TASK GOAL
This task calls for copying every line of the records that includes the word "Histogram".

TASK INPUTS
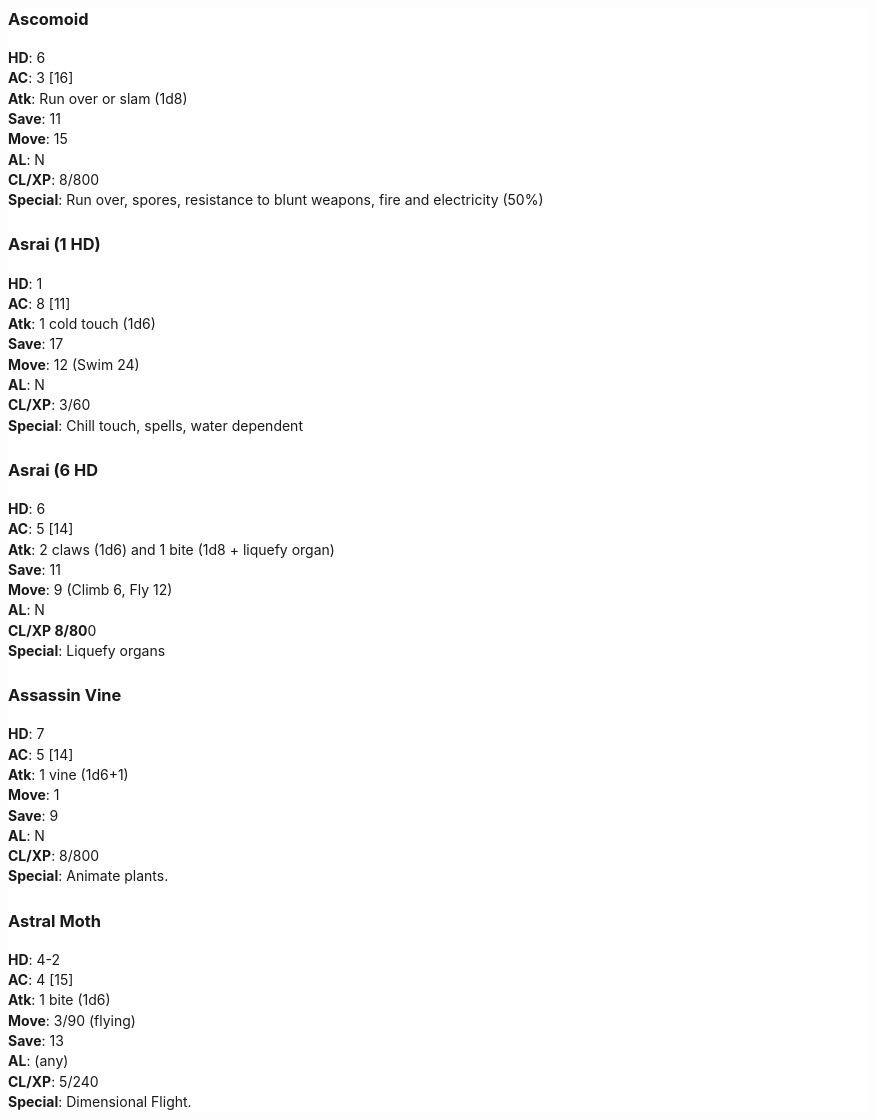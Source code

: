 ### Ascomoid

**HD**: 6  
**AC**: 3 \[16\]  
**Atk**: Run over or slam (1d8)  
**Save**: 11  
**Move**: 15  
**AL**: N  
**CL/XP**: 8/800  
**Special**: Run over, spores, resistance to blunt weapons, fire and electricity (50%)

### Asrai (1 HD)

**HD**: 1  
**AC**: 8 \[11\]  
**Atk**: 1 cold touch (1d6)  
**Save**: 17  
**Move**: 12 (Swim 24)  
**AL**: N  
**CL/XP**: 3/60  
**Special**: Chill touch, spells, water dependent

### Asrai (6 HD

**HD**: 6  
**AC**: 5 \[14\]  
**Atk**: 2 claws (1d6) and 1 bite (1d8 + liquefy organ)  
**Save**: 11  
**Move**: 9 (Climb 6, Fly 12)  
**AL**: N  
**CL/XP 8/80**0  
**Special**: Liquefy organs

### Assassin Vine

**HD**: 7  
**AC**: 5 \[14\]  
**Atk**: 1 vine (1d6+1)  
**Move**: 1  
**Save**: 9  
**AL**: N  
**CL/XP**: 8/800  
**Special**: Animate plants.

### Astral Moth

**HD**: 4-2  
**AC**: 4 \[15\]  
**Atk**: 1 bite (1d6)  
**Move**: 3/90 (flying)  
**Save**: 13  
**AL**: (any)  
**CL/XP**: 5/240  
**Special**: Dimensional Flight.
--
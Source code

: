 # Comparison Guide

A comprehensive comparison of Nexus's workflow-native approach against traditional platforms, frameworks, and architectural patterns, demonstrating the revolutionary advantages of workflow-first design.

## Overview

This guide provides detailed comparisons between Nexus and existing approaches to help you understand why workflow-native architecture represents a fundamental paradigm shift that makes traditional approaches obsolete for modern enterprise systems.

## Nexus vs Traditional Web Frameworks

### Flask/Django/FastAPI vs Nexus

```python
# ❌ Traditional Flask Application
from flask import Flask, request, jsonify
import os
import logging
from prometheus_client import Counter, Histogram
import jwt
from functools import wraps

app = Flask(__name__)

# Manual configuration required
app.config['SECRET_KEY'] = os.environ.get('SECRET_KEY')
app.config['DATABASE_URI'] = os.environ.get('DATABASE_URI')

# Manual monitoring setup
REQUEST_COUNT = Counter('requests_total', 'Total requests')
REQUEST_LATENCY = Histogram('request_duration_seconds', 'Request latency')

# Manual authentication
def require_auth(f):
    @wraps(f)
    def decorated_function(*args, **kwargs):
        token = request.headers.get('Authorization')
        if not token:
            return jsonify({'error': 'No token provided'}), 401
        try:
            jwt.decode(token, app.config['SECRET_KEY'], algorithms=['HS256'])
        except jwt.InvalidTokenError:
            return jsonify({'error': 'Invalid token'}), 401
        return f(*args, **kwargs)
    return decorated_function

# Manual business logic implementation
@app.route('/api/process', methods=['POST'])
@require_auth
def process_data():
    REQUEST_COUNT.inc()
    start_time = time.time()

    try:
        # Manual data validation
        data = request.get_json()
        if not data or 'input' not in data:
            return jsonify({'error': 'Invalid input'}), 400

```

OUTPUT
from prometheus_client import Counter, Histogram
REQUEST_LATENCY = Histogram('request_duration_seconds', 'Request latency')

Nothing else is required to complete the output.